ちなみに近衛騎士隊長のセオは、エドワード様に遣える近衛騎士団の団長。年齢は27歳、結構マッチョで、それだけで存在感があった。身長もあり、彼がエドワード様の傍に立つと、壁が立ちはだかっているようになる。並みの悪人ならそれだけひるんでしまいそうだった。

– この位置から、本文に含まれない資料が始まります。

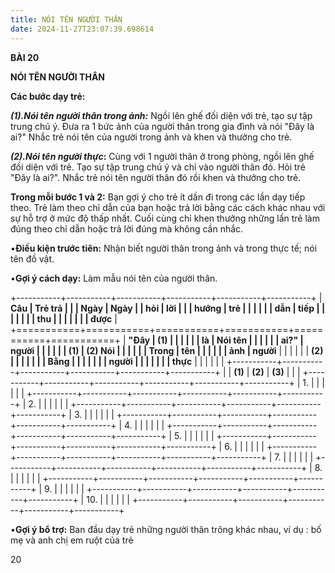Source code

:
 ```yaml
---
title: NÓI TÊN NGƯỜI THÂN
date: 2024-11-27T23:07:39.698614
---
```

**BÀI 20**

**NÓI TÊN NGƯỜI THÂN**

**Các bước dạy trẻ:**

***(1).Nói tên người thân trong ảnh:*** Ngồi lên ghế đối diện với trẻ,
tạo sự tập trung chú ý. Đưa ra 1 bức ảnh của người thân trong gia đình
và nói "Đây là ai?" Nhắc trẻ nói tên của người trong ảnh và khen và
thưởng cho trẻ.

***(2).Nói tên người thực*:** Cùng với 1 người thân ở trong phòng,
ngồi lên ghế đối diện với trẻ. Tạo sự tập trung chú ý và chỉ vào người
thân đó. Hỏi trẻ "Đây là ai?". Nhắc trẻ nói tên người thân đó rồi khen
và thưởng cho trẻ.

**Trong mỗi bước 1 và 2:** Bạn gợi ý cho trẻ ít dần đi trong các lần
dạy tiếp theo. Trẻ làm theo chỉ dẫn của bạn hoặc trả lời bằng các cách
khác nhau với sự hỗ trợ ở mức độ thấp nhất. Cuối cùng chỉ khen thưởng
những lần trẻ làm đúng theo chỉ dẫn hoặc trả lời đúng mà không cần
nhắc.

•**Điều kiện trước tiên:** Nhận biết người thân trong ảnh và trong
thực tế; nói tên đồ vật.

•**Gợi ý cách dạy:** Làm mẫu nói tên của người thân.

+-----------+-----------+-----------+-----------+-----------+-----------+
| **Câu     | **Trẻ trả |           |           | **Ngày  | **Ngày  |
| hỏi**     | lời**     |           |           | hướng   | trẻ     |
|           |           |           |           | dẫn**   | tiếp    |
|           |           |           |           |           | thu     |
|           |           |           |           |           | được**  |
+===========+===========+===========+===========+===========+===========+
| **"Đây  | **(1)   |           |           |           |           |
| là      | Nói tên |           |           |           |           |
| ai?"** | người   |           |           |           |           |
| **(1)   | (2) Nói |           |           |           |           |
| Trong   | tên     |           |           |           |           |
| ảnh**  | người** |           |           |           |           |
| **(2)   |           |           |           |           |           |
| Bằng    |           |           |           |           |           |
| người   |           |           |           |           |           |
| thực**  |           |           |           |           |           |
+-----------+-----------+-----------+-----------+-----------+-----------+
|           | **(1)**   | **(2)**   | **(3)**   |           |           |
+-----------+-----------+-----------+-----------+-----------+-----------+
| 1.     |           |           |           |           |           |
+-----------+-----------+-----------+-----------+-----------+-----------+
| 2.     |           |           |           |           |           |
+-----------+-----------+-----------+-----------+-----------+-----------+
| 3.     |           |           |           |           |           |
+-----------+-----------+-----------+-----------+-----------+-----------+
| 4.     |           |           |           |           |           |
+-----------+-----------+-----------+-----------+-----------+-----------+
| 5.     |           |           |           |           |           |
+-----------+-----------+-----------+-----------+-----------+-----------+
| 6.     |           |           |           |           |           |
+-----------+-----------+-----------+-----------+-----------+-----------+
| 7.     |           |           |           |           |           |
+-----------+-----------+-----------+-----------+-----------+-----------+
| 8.     |           |           |           |           |           |
+-----------+-----------+-----------+-----------+-----------+-----------+
| 9.     |           |           |           |           |           |
+-----------+-----------+-----------+-----------+-----------+-----------+
| 10.    |           |           |           |           |           |
+-----------+-----------+-----------+-----------+-----------+-----------+

•**Gợi ý bổ trợ:** Ban đầu dạy trẻ những người thân trông khác nhau,
ví dụ : bố mẹ và anh chị em ruột của trẻ

20

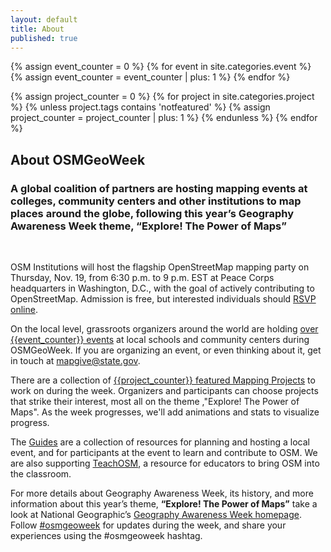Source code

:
 ```yaml
---
layout: default
title: About
published: true
---
```


<!--counts of events and projects-->
{% assign event_counter = 0 %}
{% for event in site.categories.event %}
    {% assign event_counter = event_counter | plus: 1 %}
{% endfor %}

{% assign project_counter = 0 %}
{% for project in site.categories.project %}
    {% unless project.tags contains 'notfeatured' %}
        {% assign project_counter = project_counter | plus: 1 %}
    {% endunless %}
{% endfor %}

<div class='fill-blue'>
  <div class='liner clearfix center fill-darken3 dark col12'>
    <h2 class='pad2'>About OSMGeoWeek</h2>
  </div>
</div>


<div class='limiter pad4y clearfix'>
<h3>A global coalition of partners are hosting mapping events at colleges, community centers and other institutions to map places around the globe, following this year’s Geography Awareness Week theme, “Explore! The Power of Maps”</h3>
<p/><br/>

OSM Institutions will host the flagship OpenStreetMap mapping party on Thursday, Nov. 19, from 6:30 p.m. to 9 p.m. EST at Peace Corps headquarters in Washington, D.C., with the goal of actively contributing to OpenStreetMap. Admission is free, but interested individuals should <a href="https://www.eventbrite.com/e/access-for-all-osm-geoweek-2015-tickets-19153645068">RSVP online</a>.
<p/>

On the local level, grassroots organizers around the world are holding <a href="{{site.baseurl}}/events/">over {{event_counter}} events</a> at local schools and community centers during OSMGeoWeek. If you are organizing an event, or even thinking about it, get in touch at <a href='mailto:mapgive@state.gov'>mapgive@state.gov</a>.
<p/>

There are a collection of <a href="{{site.baseurl}}/projects/"> {{project_counter}} featured Mapping Projects</a> to work on during the week. Organizers and participants can choose projects that strike their interest, most all on the theme ,"Explore! The Power of Maps". As the week progresses, we'll add animations and stats to visualize progress.
<p/>

The <a href="{{site.baseurl}}/plan/">Guides</a> are a collection of resources for planning and hosting a local event, and for participants at the event to learn and contribute to OSM. We are also supporting <a href="http://teachosm.org/">TeachOSM</a>, a resource for educators to bring OSM into the classroom.
<p/>

For more details about Geography Awareness Week, its history, and more information about this year’s theme, <strong>“Explore! The Power of Maps”</strong> take a look at National Geographic’s <a href="http://education.nationalgeographic.com/programs/geographyawarenessweek/">Geography Awareness Week homepage</a>. Follow <a href="https://twitter.com/search?q=%23osmgeoweek&src=typd">#osmgeoweek</a> for updates during the week, and share your experiences using the #osmgeoweek hashtag.
</div>

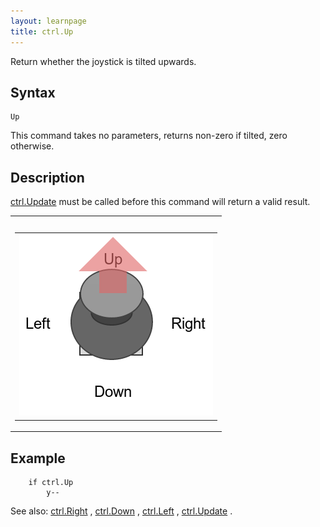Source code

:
 ```yaml
---
layout: learnpage
title: ctrl.Up
--- 
```


Return whether the joystick is tilted upwards.

## Syntax

    Up

This command takes no parameters, returns non-zero if tilted, zero
otherwise.

## Description

[ctrl.Update](ctrl.Update.html) must be called before this command will
return a valid result.

<table>
<col width="100%" />
<tbody>
<tr class="odd">
<td align="left"><table>
<caption> </caption>
<tbody>
<tr class="odd">
<td align="left"><img src="attachments/15401033/15302739.png" /></td>
</tr>
</tbody>
</table></td>
</tr>
</tbody>
</table>

## Example

        if ctrl.Up
            y--

See also: [ctrl.Right](ctrl.Right.html) , [ctrl.Down](ctrl.Down.html) ,
[ctrl.Left](ctrl.Left.html) , [ctrl.Update](ctrl.Update.html) .


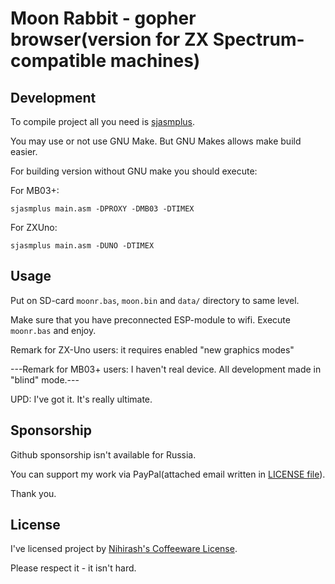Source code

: # Moon Rabbit - gopher browser(version for ZX Spectrum-compatible machines)

## Development

To compile project all you need is [sjasmplus](https://github.com/z00m128/sjasmplus).

You may use or not use GNU Make. But GNU Makes allows make build easier.

For building version without GNU make you should execute: 

For MB03+:

```
sjasmplus main.asm -DPROXY -DMB03 -DTIMEX
```

For ZXUno:

```
sjasmplus main.asm -DUNO -DTIMEX
```

## Usage

Put on SD-card `moonr.bas`, `moon.bin` and `data/` directory to same level.

Make sure that you have preconnected ESP-module to wifi. Execute `moonr.bas` and enjoy.

Remark for ZX-Uno users: it requires enabled "new graphics modes"

---Remark for MB03+ users: I haven't real device. All development made in "blind" mode.---

UPD: I've got it. It's really ultimate.

## Sponsorship

Github sponsorship isn't available for Russia.

You can support my work via PayPal(attached email written in [LICENSE file](LICENSE)).

Thank you.

## License

I've licensed project by [Nihirash's Coffeeware License](LICENSE).

Please respect it - it isn't hard.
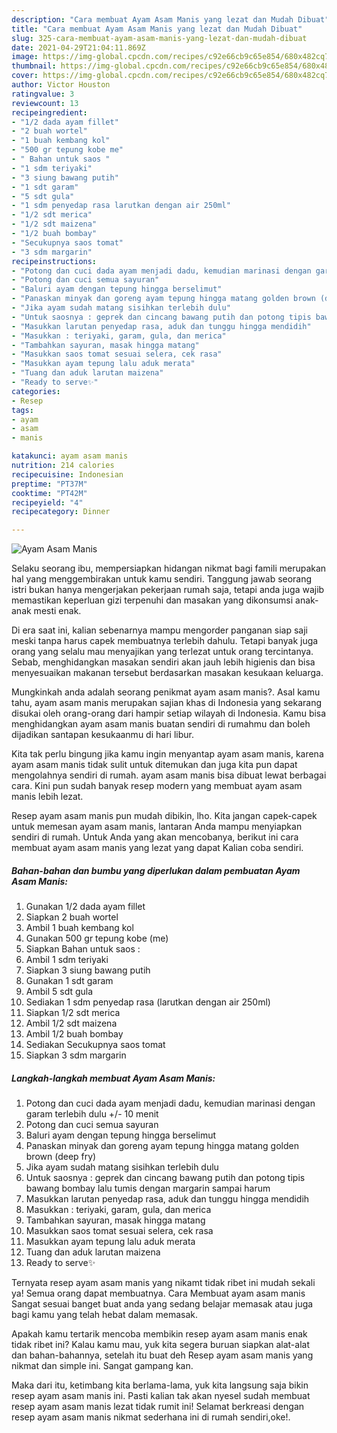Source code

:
 ```yaml
---
description: "Cara membuat Ayam Asam Manis yang lezat dan Mudah Dibuat"
title: "Cara membuat Ayam Asam Manis yang lezat dan Mudah Dibuat"
slug: 325-cara-membuat-ayam-asam-manis-yang-lezat-dan-mudah-dibuat
date: 2021-04-29T21:04:11.869Z
image: https://img-global.cpcdn.com/recipes/c92e66cb9c65e854/680x482cq70/ayam-asam-manis-foto-resep-utama.jpg
thumbnail: https://img-global.cpcdn.com/recipes/c92e66cb9c65e854/680x482cq70/ayam-asam-manis-foto-resep-utama.jpg
cover: https://img-global.cpcdn.com/recipes/c92e66cb9c65e854/680x482cq70/ayam-asam-manis-foto-resep-utama.jpg
author: Victor Houston
ratingvalue: 3
reviewcount: 13
recipeingredient:
- "1/2 dada ayam fillet"
- "2 buah wortel"
- "1 buah kembang kol"
- "500 gr tepung kobe me"
- " Bahan untuk saos "
- "1 sdm teriyaki"
- "3 siung bawang putih"
- "1 sdt garam"
- "5 sdt gula"
- "1 sdm penyedap rasa larutkan dengan air 250ml"
- "1/2 sdt merica"
- "1/2 sdt maizena"
- "1/2 buah bombay"
- "Secukupnya saos tomat"
- "3 sdm margarin"
recipeinstructions:
- "Potong dan cuci dada ayam menjadi dadu, kemudian marinasi dengan garam terlebih dulu +/- 10 menit"
- "Potong dan cuci semua sayuran"
- "Baluri ayam dengan tepung hingga berselimut"
- "Panaskan minyak dan goreng ayam tepung hingga matang golden brown (deep fry)"
- "Jika ayam sudah matang sisihkan terlebih dulu"
- "Untuk saosnya : geprek dan cincang bawang putih dan potong tipis bawang bombay lalu tumis dengan margarin sampai harum"
- "Masukkan larutan penyedap rasa, aduk dan tunggu hingga mendidih"
- "Masukkan : teriyaki, garam, gula, dan merica"
- "Tambahkan sayuran, masak hingga matang"
- "Masukkan saos tomat sesuai selera, cek rasa"
- "Masukkan ayam tepung lalu aduk merata"
- "Tuang dan aduk larutan maizena"
- "Ready to serve✨"
categories:
- Resep
tags:
- ayam
- asam
- manis

katakunci: ayam asam manis 
nutrition: 214 calories
recipecuisine: Indonesian
preptime: "PT37M"
cooktime: "PT42M"
recipeyield: "4"
recipecategory: Dinner

---
```



![Ayam Asam Manis](https://img-global.cpcdn.com/recipes/c92e66cb9c65e854/680x482cq70/ayam-asam-manis-foto-resep-utama.jpg)

Selaku seorang ibu, mempersiapkan hidangan nikmat bagi famili merupakan hal yang menggembirakan untuk kamu sendiri. Tanggung jawab seorang istri bukan hanya mengerjakan pekerjaan rumah saja, tetapi anda juga wajib memastikan keperluan gizi terpenuhi dan masakan yang dikonsumsi anak-anak mesti enak.

Di era  saat ini, kalian sebenarnya mampu mengorder panganan siap saji meski tanpa harus capek membuatnya terlebih dahulu. Tetapi banyak juga orang yang selalu mau menyajikan yang terlezat untuk orang tercintanya. Sebab, menghidangkan masakan sendiri akan jauh lebih higienis dan bisa menyesuaikan makanan tersebut berdasarkan masakan kesukaan keluarga. 



Mungkinkah anda adalah seorang penikmat ayam asam manis?. Asal kamu tahu, ayam asam manis merupakan sajian khas di Indonesia yang sekarang disukai oleh orang-orang dari hampir setiap wilayah di Indonesia. Kamu bisa menghidangkan ayam asam manis buatan sendiri di rumahmu dan boleh dijadikan santapan kesukaanmu di hari libur.

Kita tak perlu bingung jika kamu ingin menyantap ayam asam manis, karena ayam asam manis tidak sulit untuk ditemukan dan juga kita pun dapat mengolahnya sendiri di rumah. ayam asam manis bisa dibuat lewat berbagai cara. Kini pun sudah banyak resep modern yang membuat ayam asam manis lebih lezat.

Resep ayam asam manis pun mudah dibikin, lho. Kita jangan capek-capek untuk memesan ayam asam manis, lantaran Anda mampu menyiapkan sendiri di rumah. Untuk Anda yang akan mencobanya, berikut ini cara membuat ayam asam manis yang lezat yang dapat Kalian coba sendiri.

<!--inarticleads1-->

##### Bahan-bahan dan bumbu yang diperlukan dalam pembuatan Ayam Asam Manis:

1. Gunakan 1/2 dada ayam fillet
1. Siapkan 2 buah wortel
1. Ambil 1 buah kembang kol
1. Gunakan 500 gr tepung kobe (me)
1. Siapkan  Bahan untuk saos :
1. Ambil 1 sdm teriyaki
1. Siapkan 3 siung bawang putih
1. Gunakan 1 sdt garam
1. Ambil 5 sdt gula
1. Sediakan 1 sdm penyedap rasa (larutkan dengan air 250ml)
1. Siapkan 1/2 sdt merica
1. Ambil 1/2 sdt maizena
1. Ambil 1/2 buah bombay
1. Sediakan Secukupnya saos tomat
1. Siapkan 3 sdm margarin




<!--inarticleads2-->

##### Langkah-langkah membuat Ayam Asam Manis:

1. Potong dan cuci dada ayam menjadi dadu, kemudian marinasi dengan garam terlebih dulu +/- 10 menit
1. Potong dan cuci semua sayuran
1. Baluri ayam dengan tepung hingga berselimut
1. Panaskan minyak dan goreng ayam tepung hingga matang golden brown (deep fry)
1. Jika ayam sudah matang sisihkan terlebih dulu
1. Untuk saosnya : geprek dan cincang bawang putih dan potong tipis bawang bombay lalu tumis dengan margarin sampai harum
1. Masukkan larutan penyedap rasa, aduk dan tunggu hingga mendidih
1. Masukkan : teriyaki, garam, gula, dan merica
1. Tambahkan sayuran, masak hingga matang
1. Masukkan saos tomat sesuai selera, cek rasa
1. Masukkan ayam tepung lalu aduk merata
1. Tuang dan aduk larutan maizena
1. Ready to serve✨




Ternyata resep ayam asam manis yang nikamt tidak ribet ini mudah sekali ya! Semua orang dapat membuatnya. Cara Membuat ayam asam manis Sangat sesuai banget buat anda yang sedang belajar memasak atau juga bagi kamu yang telah hebat dalam memasak.

Apakah kamu tertarik mencoba membikin resep ayam asam manis enak tidak ribet ini? Kalau kamu mau, yuk kita segera buruan siapkan alat-alat dan bahan-bahannya, setelah itu buat deh Resep ayam asam manis yang nikmat dan simple ini. Sangat gampang kan. 

Maka dari itu, ketimbang kita berlama-lama, yuk kita langsung saja bikin resep ayam asam manis ini. Pasti kalian tak akan nyesel sudah membuat resep ayam asam manis lezat tidak rumit ini! Selamat berkreasi dengan resep ayam asam manis nikmat sederhana ini di rumah sendiri,oke!.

さらにセオは明るいグリーンの隊服に焦げ茶色の毛皮のマントを身に着けているが、そうなるともう、まるで二足歩行する熊みたいに見えてしまう。
「セシル嬢、さあ、気球に乗りましょう」
クラウスが優しく私の手を取り、気球に乗るのを手伝ってくれる。
「私が受け止めますから、どうぞ」
先に気球に乗り込んでいたエドワード様が、両手を広げ、私を受け止める体勢になってくれた。
今、私はとんでもない状況を甘受しているのでは?
二人の皇子と王子に助けられ、気球に乗り込んでいる。
幸せ過ぎる状況を噛みしめ、気球に乗り込んだ。
「では出発します」
全員が乗り込むと、操縦者が声をかけ、じわじわと気球が地上から離れていく。地上には馬車と残された護衛騎士がいて、彼らはこれから気球の動きを追って移動を始める。
その彼らの姿も、広がる雲によって霞んできていた。
そう。
早朝のこの時間から気球に乗ったのには、理由がある。
それは雲海を見るため。
紅葉は勿論、この雲海を朝陽と共に見られるのは絶景のはず。
まずは広がっている雲を抜ける必要があるので、気球はぐんぐん上昇していく。
同時に東の空は、既に少しずつ明るくなっていた。
「セシル嬢、間もなく雲を抜けますね」
横にいたクラウスが、気球の籠を自身の右手で掴んだ。私の右手の横に、クラウスの右手が置かれることで、私の体はクラウスの胸の中にすっぽり収まった
急にクラウスとの距離がぐんと近くなり、心臓の鼓動が早くなってしまう。
だが目の前の景色が――。
雲を抜けた。
眼下に雲海が広がっている。そこにひょっこり顔をのぞかせている山々が見えていた。さらに太陽が昇り、朝陽も射してきている。
前世では、動画で何度か見たことのある雲海の景色。
実物をこの世界で見られるなんて――!
白い雲に朝陽が射し、ぼかし絵のような淡い色合いの景色が広がっている。
「これは……早起きしたかいがありますね」
「本当に。神々しくて美しいです」
「気球に乗ることを提案してくれたセシル嬢に感謝です」
クラウスが自身の顔を私の頭に寄せた。
気づけば手袋をつけた私の手を、これまた手袋つけたクラウスの手が包み込んでいる。
周りにみんないるのに。
こんなに密着していていいのかしら……。
でも彼の胸の中にすっぽり収まっている私には、目の前の壮大な雲海と太陽しか見えない。
いいわよね。たまには。
それに私達、婚約しているのだから――。
最愛のクラウスの胸の中で、ドキドキしながら、初めての気球から見た雲海の景色を、脳に焼き付けた。